## Data extract
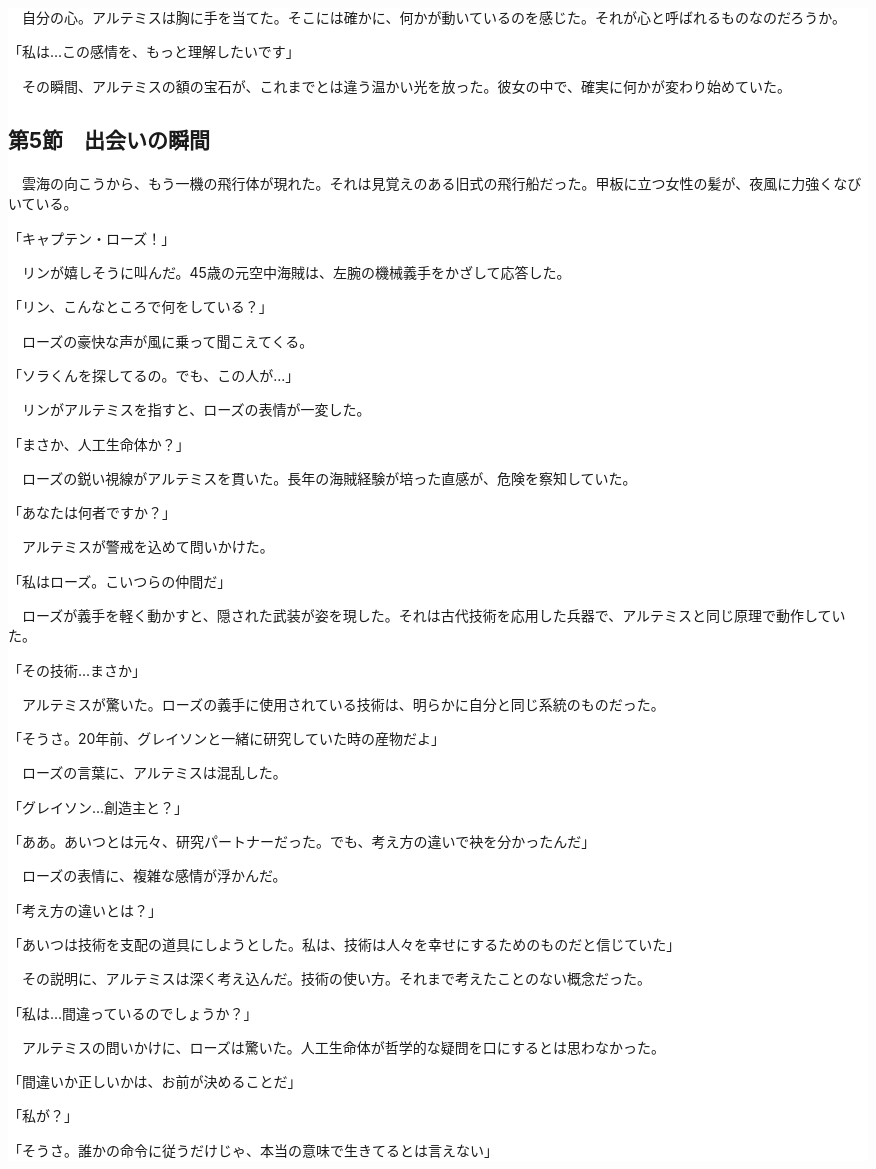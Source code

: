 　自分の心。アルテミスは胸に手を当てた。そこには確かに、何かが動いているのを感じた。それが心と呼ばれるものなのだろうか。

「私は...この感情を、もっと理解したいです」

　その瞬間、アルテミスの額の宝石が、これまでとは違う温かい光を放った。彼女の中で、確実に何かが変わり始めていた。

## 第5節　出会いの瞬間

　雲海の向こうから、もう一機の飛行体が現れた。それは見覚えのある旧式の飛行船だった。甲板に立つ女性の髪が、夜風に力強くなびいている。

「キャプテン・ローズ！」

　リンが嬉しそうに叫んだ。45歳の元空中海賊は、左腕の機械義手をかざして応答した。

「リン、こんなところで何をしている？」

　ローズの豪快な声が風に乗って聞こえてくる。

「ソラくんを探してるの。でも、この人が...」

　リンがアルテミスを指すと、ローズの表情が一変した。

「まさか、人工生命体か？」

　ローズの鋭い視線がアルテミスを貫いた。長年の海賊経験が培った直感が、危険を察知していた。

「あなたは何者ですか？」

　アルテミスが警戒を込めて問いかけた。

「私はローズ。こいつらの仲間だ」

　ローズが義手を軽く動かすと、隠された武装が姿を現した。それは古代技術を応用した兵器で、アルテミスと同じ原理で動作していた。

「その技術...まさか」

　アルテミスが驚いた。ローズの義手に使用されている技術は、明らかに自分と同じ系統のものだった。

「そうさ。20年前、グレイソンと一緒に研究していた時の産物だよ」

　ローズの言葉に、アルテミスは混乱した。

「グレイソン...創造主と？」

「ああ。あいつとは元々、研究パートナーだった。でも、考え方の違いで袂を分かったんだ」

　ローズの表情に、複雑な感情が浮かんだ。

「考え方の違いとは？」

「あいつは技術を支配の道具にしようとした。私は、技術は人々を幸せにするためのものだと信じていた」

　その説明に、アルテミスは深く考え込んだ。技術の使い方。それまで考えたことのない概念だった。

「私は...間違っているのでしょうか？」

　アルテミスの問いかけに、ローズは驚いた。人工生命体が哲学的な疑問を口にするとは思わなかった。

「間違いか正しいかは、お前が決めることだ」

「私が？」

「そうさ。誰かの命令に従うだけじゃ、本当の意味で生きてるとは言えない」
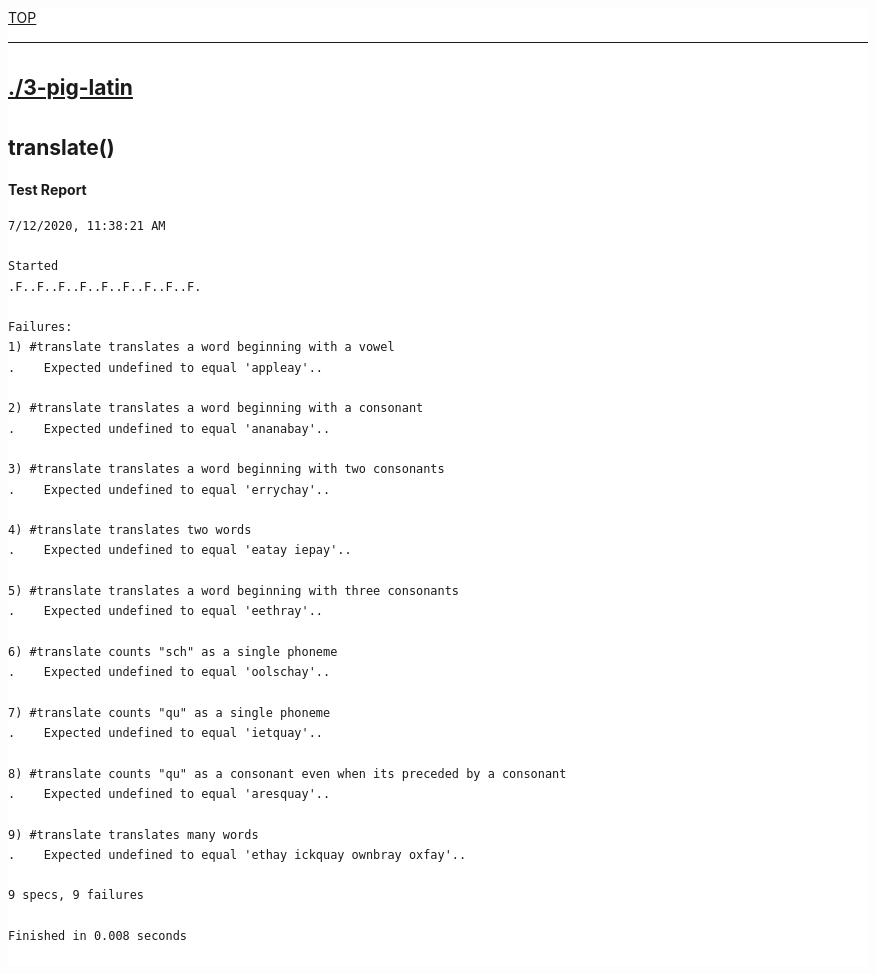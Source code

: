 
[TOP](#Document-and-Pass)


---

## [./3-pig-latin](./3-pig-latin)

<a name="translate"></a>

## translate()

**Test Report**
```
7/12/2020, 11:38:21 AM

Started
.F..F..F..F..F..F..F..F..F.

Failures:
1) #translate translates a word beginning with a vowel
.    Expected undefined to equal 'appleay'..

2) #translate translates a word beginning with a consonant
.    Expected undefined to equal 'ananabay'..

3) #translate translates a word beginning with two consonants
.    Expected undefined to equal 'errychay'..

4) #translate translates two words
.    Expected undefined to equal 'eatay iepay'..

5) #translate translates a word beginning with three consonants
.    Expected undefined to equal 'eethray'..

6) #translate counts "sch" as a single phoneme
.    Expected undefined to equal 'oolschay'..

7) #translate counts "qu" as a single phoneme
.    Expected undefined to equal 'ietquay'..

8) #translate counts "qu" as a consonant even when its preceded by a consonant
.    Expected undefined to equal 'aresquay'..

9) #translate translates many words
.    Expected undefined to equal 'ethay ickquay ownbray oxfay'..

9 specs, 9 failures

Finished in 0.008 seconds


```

## Problem description
Please report how many lines in the records contain the string "phoneme", and write nothing besides that number.

## Answer for the task
2